(Saved data entries)
-- Opening Marker --

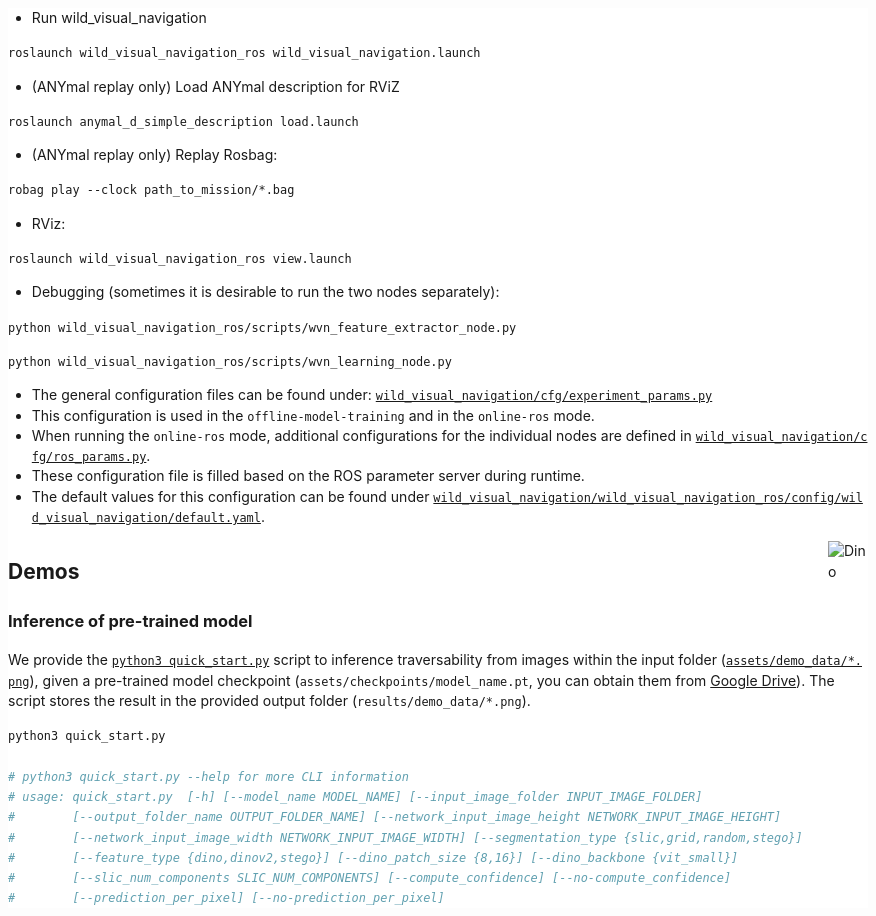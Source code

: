 - Run wild_visual_navigation
```shell
roslaunch wild_visual_navigation_ros wild_visual_navigation.launch
```

- (ANYmal replay only) Load ANYmal description for RViZ
```shell
roslaunch anymal_d_simple_description load.launch
```

- (ANYmal replay only) Replay Rosbag:
```shell
robag play --clock path_to_mission/*.bag
```

- RViz:
```shell
roslaunch wild_visual_navigation_ros view.launch
```

- Debugging (sometimes it is desirable to run the two nodes separately):
```shell
python wild_visual_navigation_ros/scripts/wvn_feature_extractor_node.py
```
```shell
python wild_visual_navigation_ros/scripts/wvn_learning_node.py
```

- The general configuration files can be found under: [`wild_visual_navigation/cfg/experiment_params.py`](wild_visual_navigation/cfg/experiment_params.py)
- This configuration is used in the `offline-model-training` and in the `online-ros` mode.
- When running the `online-ros` mode, additional configurations for the individual nodes are defined in [`wild_visual_navigation/cfg/ros_params.py`](wild_visual_navigation/cfg/ros_params.py).
- These configuration file is filled based on the ROS parameter server during runtime.
- The default values for this configuration can be found under [`wild_visual_navigation/wild_visual_navigation_ros/config/wild_visual_navigation/default.yaml`](wild_visual_navigation_ros/config/wild_visual_navigation/default.yaml).


<img align="right" width="40" height="40" src="https://github.com/leggedrobotics/wild_visual_navigation/blob/main/assets/images/dino.png" alt="Dino"> 

## Demos

### Inference of pre-trained model
We provide the [`python3 quick_start.py`](quick_start.py) script to inference traversability from images within the input folder ([`assets/demo_data/*.png`](assets/demo_data)), given a pre-trained model checkpoint (`assets/checkpoints/model_name.pt`, you can obtain them from [Google Drive](https://drive.google.com/drive/folders/1v18a95u_s8s0870o3UZ8T-9xizsIZwSp?usp=share_link)). 
The script stores the result in the provided output folder (`results/demo_data/*.png`).

```python
python3 quick_start.py

# python3 quick_start.py --help for more CLI information
# usage: quick_start.py  [-h] [--model_name MODEL_NAME] [--input_image_folder INPUT_IMAGE_FOLDER]
#        [--output_folder_name OUTPUT_FOLDER_NAME] [--network_input_image_height NETWORK_INPUT_IMAGE_HEIGHT] 
#        [--network_input_image_width NETWORK_INPUT_IMAGE_WIDTH] [--segmentation_type {slic,grid,random,stego}]
#        [--feature_type {dino,dinov2,stego}] [--dino_patch_size {8,16}] [--dino_backbone {vit_small}]
#        [--slic_num_components SLIC_NUM_COMPONENTS] [--compute_confidence] [--no-compute_confidence]
#        [--prediction_per_pixel] [--no-prediction_per_pixel]
```
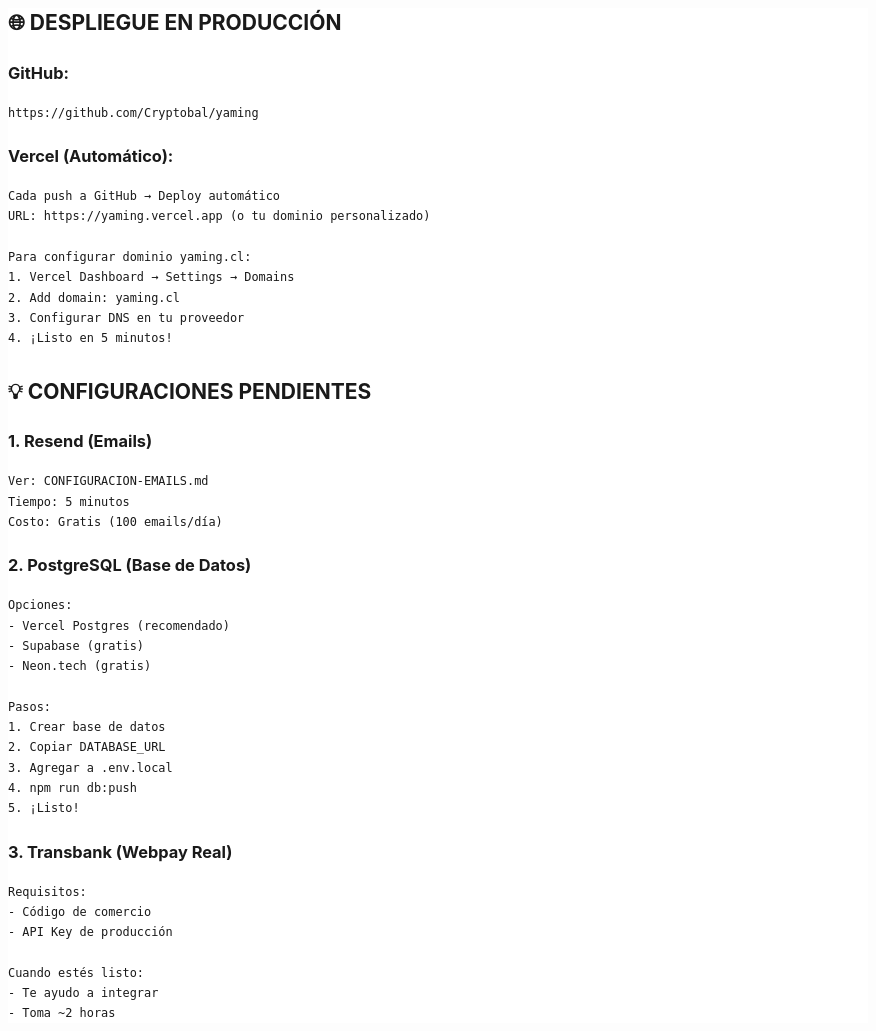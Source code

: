 ## 🌐 **DESPLIEGUE EN PRODUCCIÓN**

### GitHub:
```
https://github.com/Cryptobal/yaming
```

### Vercel (Automático):
```
Cada push a GitHub → Deploy automático
URL: https://yaming.vercel.app (o tu dominio personalizado)

Para configurar dominio yaming.cl:
1. Vercel Dashboard → Settings → Domains
2. Add domain: yaming.cl
3. Configurar DNS en tu proveedor
4. ¡Listo en 5 minutos!
```

## 💡 **CONFIGURACIONES PENDIENTES**

### 1. Resend (Emails)
```
Ver: CONFIGURACION-EMAILS.md
Tiempo: 5 minutos
Costo: Gratis (100 emails/día)
```

### 2. PostgreSQL (Base de Datos)
```
Opciones:
- Vercel Postgres (recomendado)
- Supabase (gratis)
- Neon.tech (gratis)

Pasos:
1. Crear base de datos
2. Copiar DATABASE_URL
3. Agregar a .env.local
4. npm run db:push
5. ¡Listo!
```

### 3. Transbank (Webpay Real)
```
Requisitos:
- Código de comercio
- API Key de producción

Cuando estés listo:
- Te ayudo a integrar
- Toma ~2 horas
```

-- Closing Marker --

--- Prompt ---
The string "yaming" may appear on lines of the data above; give the number of those lines and nothing more.

--- Answer to this task ---
4